**Task statement**
Some lines hold the string "multicolumn". Copy all of them from the material that follows.

**Given data**
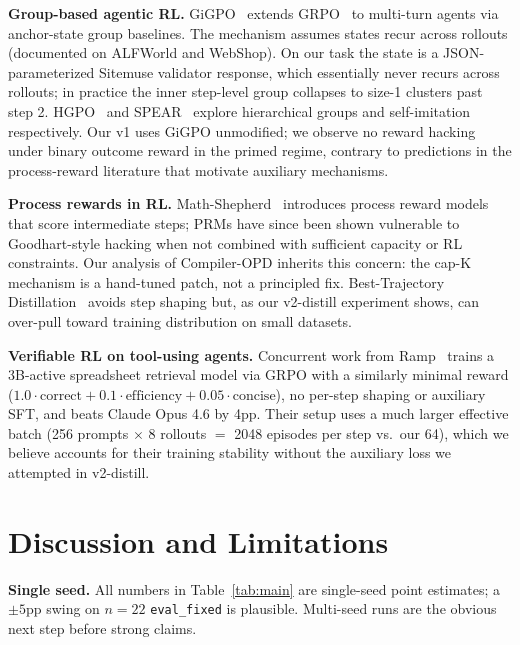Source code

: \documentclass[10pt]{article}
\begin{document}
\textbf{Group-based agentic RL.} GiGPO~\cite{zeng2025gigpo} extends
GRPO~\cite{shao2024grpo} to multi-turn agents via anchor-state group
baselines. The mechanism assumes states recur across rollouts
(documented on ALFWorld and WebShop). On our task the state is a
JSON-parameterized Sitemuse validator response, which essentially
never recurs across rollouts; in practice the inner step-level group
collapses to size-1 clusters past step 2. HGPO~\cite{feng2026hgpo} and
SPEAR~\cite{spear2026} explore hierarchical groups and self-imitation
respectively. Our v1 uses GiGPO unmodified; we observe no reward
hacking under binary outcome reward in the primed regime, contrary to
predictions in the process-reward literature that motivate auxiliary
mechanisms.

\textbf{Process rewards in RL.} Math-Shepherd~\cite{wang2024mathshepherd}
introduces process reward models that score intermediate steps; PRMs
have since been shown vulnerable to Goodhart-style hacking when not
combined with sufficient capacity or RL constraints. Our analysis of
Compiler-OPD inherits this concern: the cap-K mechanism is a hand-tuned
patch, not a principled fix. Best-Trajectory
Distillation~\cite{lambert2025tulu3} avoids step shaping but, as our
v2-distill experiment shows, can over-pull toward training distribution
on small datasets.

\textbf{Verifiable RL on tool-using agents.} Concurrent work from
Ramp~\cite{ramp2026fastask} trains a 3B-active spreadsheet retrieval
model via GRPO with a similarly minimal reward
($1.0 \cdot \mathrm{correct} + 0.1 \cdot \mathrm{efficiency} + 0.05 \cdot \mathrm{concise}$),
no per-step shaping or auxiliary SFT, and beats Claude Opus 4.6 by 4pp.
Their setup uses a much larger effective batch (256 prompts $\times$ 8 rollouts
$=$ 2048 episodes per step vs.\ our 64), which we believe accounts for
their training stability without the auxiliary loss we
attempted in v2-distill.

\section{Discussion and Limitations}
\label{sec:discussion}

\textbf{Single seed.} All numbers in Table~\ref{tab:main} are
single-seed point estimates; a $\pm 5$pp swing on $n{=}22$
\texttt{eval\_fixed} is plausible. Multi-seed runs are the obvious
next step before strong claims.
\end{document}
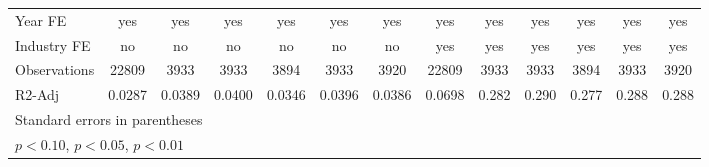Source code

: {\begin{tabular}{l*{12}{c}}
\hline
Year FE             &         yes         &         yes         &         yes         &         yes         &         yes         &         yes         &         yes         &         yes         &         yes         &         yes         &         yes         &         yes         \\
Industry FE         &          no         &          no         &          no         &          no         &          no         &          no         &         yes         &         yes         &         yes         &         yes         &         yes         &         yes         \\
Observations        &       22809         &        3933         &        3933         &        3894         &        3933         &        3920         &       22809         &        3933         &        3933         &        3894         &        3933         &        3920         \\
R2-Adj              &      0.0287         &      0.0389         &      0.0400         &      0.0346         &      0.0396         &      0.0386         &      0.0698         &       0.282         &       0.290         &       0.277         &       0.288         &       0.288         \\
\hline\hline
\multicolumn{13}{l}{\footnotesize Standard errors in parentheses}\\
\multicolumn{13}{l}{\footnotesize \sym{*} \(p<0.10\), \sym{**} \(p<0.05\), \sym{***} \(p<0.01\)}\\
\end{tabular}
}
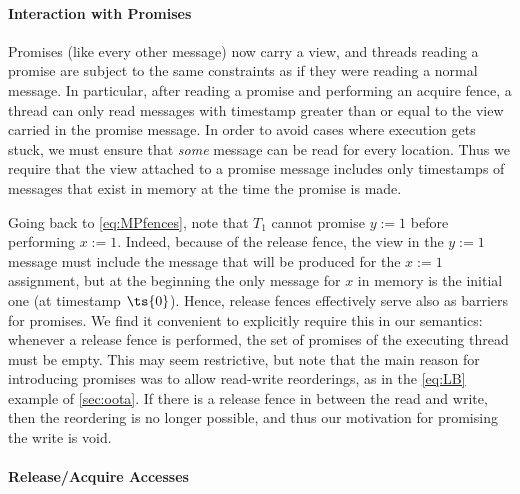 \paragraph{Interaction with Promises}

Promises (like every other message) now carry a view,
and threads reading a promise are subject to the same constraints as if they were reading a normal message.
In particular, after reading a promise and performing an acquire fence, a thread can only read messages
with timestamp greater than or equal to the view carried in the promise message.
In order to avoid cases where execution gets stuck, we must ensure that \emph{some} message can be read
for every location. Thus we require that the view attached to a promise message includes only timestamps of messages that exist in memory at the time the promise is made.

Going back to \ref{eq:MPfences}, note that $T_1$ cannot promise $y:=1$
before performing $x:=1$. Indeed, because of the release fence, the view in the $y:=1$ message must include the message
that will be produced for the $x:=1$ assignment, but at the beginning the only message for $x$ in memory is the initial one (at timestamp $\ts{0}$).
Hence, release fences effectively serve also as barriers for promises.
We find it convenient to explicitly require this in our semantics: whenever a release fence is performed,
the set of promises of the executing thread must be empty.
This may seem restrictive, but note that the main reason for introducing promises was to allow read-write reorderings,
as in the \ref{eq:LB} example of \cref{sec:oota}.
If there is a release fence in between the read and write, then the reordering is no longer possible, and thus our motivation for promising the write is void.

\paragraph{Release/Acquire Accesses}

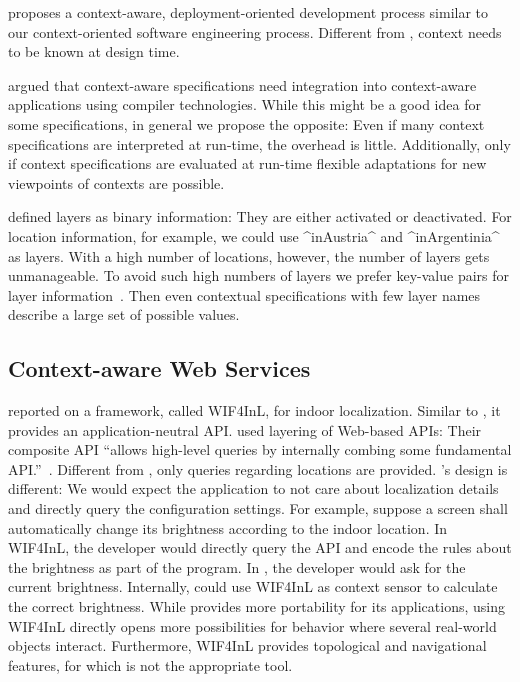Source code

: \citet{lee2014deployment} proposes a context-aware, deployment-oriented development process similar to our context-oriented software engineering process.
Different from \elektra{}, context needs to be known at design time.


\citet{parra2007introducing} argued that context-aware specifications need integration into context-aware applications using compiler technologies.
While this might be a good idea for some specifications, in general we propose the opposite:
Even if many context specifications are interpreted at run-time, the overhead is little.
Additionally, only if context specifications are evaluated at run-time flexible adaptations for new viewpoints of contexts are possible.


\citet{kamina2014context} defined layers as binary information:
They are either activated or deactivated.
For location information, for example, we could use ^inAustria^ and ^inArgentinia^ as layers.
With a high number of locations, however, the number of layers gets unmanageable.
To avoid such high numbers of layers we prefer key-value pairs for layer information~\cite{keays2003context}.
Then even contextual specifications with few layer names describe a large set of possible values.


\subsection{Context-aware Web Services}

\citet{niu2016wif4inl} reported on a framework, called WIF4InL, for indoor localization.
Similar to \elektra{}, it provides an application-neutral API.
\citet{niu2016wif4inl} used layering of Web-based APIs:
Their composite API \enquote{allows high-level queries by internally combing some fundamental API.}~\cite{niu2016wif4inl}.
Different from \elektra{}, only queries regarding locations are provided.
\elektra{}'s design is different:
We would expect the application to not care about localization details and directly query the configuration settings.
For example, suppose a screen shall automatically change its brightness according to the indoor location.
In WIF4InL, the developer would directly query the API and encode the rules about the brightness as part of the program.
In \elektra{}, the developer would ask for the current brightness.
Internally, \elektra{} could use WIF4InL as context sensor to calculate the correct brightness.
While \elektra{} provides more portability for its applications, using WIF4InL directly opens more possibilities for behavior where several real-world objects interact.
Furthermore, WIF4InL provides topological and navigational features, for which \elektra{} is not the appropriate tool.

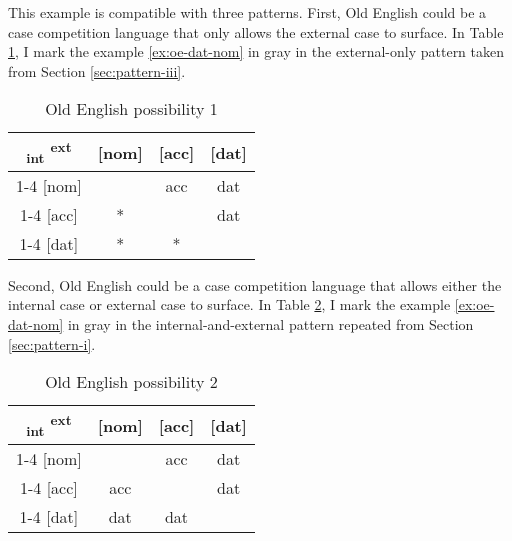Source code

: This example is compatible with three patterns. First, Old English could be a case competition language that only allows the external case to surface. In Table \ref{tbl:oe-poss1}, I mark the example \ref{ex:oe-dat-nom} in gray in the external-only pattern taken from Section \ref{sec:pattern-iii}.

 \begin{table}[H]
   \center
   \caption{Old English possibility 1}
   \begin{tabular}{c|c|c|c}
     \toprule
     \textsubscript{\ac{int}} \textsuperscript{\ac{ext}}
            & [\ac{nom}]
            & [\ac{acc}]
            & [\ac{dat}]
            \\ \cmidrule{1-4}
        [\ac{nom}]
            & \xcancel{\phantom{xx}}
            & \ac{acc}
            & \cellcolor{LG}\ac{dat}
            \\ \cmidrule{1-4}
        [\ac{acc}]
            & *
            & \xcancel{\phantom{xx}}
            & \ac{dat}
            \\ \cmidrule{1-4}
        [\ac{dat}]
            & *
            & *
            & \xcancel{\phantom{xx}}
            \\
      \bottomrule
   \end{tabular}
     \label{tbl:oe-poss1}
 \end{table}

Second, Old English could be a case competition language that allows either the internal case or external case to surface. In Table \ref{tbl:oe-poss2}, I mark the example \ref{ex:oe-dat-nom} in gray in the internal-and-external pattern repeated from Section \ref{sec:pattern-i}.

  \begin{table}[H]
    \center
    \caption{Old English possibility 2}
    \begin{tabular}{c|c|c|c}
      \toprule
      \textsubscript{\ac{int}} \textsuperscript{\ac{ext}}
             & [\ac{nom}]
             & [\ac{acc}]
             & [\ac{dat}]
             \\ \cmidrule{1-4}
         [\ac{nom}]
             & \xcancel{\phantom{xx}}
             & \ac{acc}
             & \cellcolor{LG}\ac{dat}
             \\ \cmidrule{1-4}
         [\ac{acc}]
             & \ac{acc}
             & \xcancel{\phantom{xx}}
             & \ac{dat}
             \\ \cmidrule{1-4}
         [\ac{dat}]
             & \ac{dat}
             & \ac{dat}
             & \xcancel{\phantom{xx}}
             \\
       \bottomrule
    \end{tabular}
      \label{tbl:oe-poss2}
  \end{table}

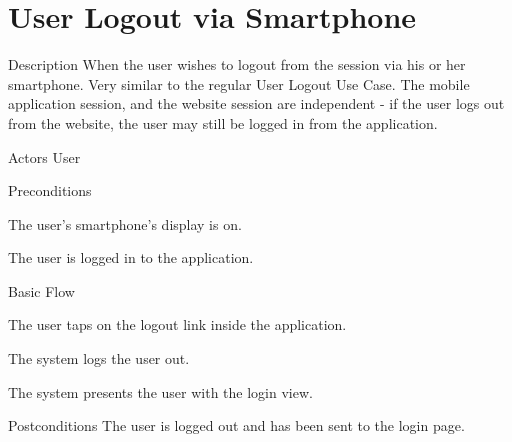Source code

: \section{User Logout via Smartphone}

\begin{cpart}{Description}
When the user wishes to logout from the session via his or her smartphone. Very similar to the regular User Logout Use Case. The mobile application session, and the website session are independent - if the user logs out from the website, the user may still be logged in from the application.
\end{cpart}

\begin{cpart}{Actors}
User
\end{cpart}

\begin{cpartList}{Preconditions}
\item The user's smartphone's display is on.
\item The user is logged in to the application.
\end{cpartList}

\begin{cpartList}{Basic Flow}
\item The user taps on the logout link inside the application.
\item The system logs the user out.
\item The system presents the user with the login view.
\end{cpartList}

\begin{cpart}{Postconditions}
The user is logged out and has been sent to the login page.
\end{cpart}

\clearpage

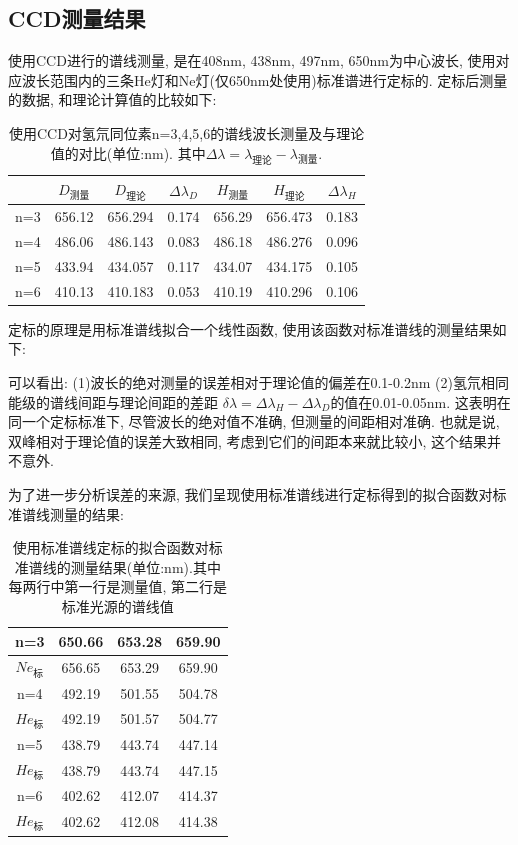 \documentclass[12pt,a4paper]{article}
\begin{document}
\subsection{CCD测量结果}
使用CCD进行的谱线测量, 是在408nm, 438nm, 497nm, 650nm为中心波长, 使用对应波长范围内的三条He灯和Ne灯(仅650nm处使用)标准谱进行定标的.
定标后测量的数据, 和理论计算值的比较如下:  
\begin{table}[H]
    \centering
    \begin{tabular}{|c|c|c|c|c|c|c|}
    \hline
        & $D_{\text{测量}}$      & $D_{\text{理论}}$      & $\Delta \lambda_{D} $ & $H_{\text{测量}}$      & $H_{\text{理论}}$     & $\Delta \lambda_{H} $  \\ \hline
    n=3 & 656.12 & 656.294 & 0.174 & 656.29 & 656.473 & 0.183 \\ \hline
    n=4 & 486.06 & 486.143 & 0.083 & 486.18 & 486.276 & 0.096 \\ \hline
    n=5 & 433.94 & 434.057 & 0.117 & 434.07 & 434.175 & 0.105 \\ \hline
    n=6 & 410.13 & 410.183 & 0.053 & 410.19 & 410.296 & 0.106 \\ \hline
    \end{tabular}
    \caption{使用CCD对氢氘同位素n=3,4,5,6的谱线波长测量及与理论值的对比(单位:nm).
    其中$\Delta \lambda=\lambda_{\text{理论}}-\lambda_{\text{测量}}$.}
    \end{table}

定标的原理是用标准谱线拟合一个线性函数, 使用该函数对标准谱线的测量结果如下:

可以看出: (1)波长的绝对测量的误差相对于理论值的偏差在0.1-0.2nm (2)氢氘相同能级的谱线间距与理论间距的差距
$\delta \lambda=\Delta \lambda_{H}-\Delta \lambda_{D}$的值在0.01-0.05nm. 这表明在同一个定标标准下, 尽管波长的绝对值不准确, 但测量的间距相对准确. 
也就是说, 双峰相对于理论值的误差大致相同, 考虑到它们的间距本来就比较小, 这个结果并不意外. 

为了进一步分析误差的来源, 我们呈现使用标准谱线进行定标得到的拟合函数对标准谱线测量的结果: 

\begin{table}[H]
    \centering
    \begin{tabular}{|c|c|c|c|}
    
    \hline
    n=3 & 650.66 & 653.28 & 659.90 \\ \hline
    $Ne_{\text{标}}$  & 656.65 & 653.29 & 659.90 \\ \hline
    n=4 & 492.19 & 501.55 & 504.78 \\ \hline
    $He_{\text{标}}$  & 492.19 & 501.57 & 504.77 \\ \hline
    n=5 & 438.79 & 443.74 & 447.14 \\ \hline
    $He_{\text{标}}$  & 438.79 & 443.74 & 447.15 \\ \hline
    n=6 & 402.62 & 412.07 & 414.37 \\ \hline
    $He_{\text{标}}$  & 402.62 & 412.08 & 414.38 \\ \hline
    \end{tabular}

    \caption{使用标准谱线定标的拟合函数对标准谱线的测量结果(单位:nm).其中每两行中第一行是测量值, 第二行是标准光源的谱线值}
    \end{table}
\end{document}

**Response to the exercise**
\multicolumn{13}{l}{\footnotesize Standard errors in parentheses}\\
\multicolumn{13}{l}{\footnotesize \sym{*} \(p<0.10\), \sym{**} \(p<0.05\), \sym{***} \(p<0.01\)}\\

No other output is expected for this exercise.